1.Beweistermin und Fortsetzung der mündlichen Verhandlung wird bestimmt auf Freitag, 05.06.2009, 10:30 Uhr, 02. Etage, Sitzungssaal 0257, Luxemburger Straße 101, 50939 Köln. (Termin inzwischen verschoben)
2.Besondere gerichtliche Auflagen und Hinweise an die beteiligten Parteien:

a)
Die Parteien werden mit Rücksicht auf die Stellungnahme der Klägerin klarstellend nochmals auf folgendes hingewiesen.

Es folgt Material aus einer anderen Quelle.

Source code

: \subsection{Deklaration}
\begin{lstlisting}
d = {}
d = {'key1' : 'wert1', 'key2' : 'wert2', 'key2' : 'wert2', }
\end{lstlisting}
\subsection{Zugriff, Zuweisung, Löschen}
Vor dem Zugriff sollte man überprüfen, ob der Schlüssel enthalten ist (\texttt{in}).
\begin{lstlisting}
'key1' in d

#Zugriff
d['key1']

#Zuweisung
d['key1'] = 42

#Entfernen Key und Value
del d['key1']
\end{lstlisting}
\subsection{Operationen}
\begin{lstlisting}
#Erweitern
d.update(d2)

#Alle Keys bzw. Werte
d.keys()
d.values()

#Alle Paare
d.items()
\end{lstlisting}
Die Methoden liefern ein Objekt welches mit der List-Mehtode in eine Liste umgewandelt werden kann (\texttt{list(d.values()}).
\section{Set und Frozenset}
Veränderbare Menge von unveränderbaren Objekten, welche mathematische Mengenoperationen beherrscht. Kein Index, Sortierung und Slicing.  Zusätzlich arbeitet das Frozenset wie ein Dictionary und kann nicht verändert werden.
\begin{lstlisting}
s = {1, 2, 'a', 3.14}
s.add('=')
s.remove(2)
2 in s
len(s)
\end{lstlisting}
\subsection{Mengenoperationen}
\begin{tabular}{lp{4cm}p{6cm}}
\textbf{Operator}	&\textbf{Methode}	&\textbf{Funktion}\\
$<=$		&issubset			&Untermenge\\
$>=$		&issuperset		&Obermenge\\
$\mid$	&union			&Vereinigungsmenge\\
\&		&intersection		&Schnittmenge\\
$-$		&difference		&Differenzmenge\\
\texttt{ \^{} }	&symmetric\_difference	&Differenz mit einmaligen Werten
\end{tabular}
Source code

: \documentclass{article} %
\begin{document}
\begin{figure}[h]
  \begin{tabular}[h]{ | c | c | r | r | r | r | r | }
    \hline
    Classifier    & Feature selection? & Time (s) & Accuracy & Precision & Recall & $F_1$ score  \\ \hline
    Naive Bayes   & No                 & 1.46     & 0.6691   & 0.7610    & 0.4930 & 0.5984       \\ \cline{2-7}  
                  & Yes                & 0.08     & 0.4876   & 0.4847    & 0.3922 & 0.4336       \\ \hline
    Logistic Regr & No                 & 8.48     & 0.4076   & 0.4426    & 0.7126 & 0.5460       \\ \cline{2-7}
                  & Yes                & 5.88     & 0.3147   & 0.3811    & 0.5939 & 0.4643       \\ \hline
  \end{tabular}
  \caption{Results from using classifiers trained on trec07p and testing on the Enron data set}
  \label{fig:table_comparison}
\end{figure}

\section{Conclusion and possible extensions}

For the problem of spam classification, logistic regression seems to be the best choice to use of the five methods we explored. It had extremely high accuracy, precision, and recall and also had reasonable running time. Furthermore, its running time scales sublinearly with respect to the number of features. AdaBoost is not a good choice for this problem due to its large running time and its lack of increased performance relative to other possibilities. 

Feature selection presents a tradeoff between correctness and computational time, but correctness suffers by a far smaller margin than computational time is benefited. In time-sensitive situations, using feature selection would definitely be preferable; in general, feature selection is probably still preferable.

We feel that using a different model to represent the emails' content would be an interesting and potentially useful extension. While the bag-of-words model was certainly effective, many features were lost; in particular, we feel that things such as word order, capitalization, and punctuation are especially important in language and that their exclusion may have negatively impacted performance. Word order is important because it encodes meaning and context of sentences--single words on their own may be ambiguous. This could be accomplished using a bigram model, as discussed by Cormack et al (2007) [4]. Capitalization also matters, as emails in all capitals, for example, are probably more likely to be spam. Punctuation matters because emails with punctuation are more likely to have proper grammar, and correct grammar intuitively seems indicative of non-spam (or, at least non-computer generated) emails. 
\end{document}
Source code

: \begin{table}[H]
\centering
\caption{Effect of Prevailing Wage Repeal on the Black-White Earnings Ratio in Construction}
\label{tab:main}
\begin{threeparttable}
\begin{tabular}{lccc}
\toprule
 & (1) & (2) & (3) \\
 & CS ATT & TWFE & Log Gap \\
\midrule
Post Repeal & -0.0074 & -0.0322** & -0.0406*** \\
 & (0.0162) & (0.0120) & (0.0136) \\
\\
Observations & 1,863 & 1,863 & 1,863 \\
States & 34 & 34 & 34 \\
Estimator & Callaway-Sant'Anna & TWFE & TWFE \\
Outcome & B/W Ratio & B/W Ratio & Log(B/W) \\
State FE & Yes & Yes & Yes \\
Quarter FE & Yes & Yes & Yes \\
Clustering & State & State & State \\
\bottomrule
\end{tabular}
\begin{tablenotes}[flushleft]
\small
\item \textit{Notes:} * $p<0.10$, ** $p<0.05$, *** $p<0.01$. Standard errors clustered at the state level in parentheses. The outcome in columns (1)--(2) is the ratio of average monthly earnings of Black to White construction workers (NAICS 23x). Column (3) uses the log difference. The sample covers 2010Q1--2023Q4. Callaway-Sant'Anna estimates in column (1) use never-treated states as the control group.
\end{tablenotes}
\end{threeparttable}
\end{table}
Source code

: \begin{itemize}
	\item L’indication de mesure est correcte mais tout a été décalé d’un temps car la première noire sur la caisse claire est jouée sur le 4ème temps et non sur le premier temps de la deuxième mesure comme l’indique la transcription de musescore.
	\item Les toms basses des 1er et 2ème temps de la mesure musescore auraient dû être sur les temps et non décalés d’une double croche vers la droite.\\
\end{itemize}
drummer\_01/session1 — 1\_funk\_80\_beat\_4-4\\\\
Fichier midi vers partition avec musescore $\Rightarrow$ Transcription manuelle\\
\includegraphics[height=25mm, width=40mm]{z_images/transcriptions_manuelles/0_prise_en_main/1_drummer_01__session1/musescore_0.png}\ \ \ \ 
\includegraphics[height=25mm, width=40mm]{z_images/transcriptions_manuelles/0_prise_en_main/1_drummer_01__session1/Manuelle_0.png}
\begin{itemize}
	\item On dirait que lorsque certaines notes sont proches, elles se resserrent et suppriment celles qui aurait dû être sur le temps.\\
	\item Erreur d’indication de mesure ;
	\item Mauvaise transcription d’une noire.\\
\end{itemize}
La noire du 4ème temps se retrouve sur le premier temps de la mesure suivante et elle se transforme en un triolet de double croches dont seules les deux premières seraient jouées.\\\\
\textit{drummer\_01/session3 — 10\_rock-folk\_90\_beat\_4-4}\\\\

Die von der Kammer geforderte quartalsbezogene (nicht stichtagsbezogene) Billigkeitsprüfung knüpft an dem Umstand an, dass die Klägerin quartalsweise von ihrem Recht auf Preisbestimmung gemäß § 315 Abs. 3 BGB Gebrauch gemacht hat. Soweit längere Zeiträume zwischen einzelnen Leistungsbestimmungen liegen, sind diese maßgeblich.

Nach der Rechtsprechung des Bundesgerichtshofes stellt jede einzelne Preisbestimmung eine Leistungsbestimmung im Sinne von § 315 Abs. 3 BGB dar; jede für sich genommen ist daher einer gesonderten Billigkeitsprüfung zu unterziehen. Für die von der Klägerin ihren Überlegungen zugrunde gelegte summarische Betrachtung mehrerer Preisbestimmungen nach beliebig festgelegten Zeiträumen (so etwa von 2004 bis 2007) ergibt sich aus keiner der Entscheidungen ein Anhalt.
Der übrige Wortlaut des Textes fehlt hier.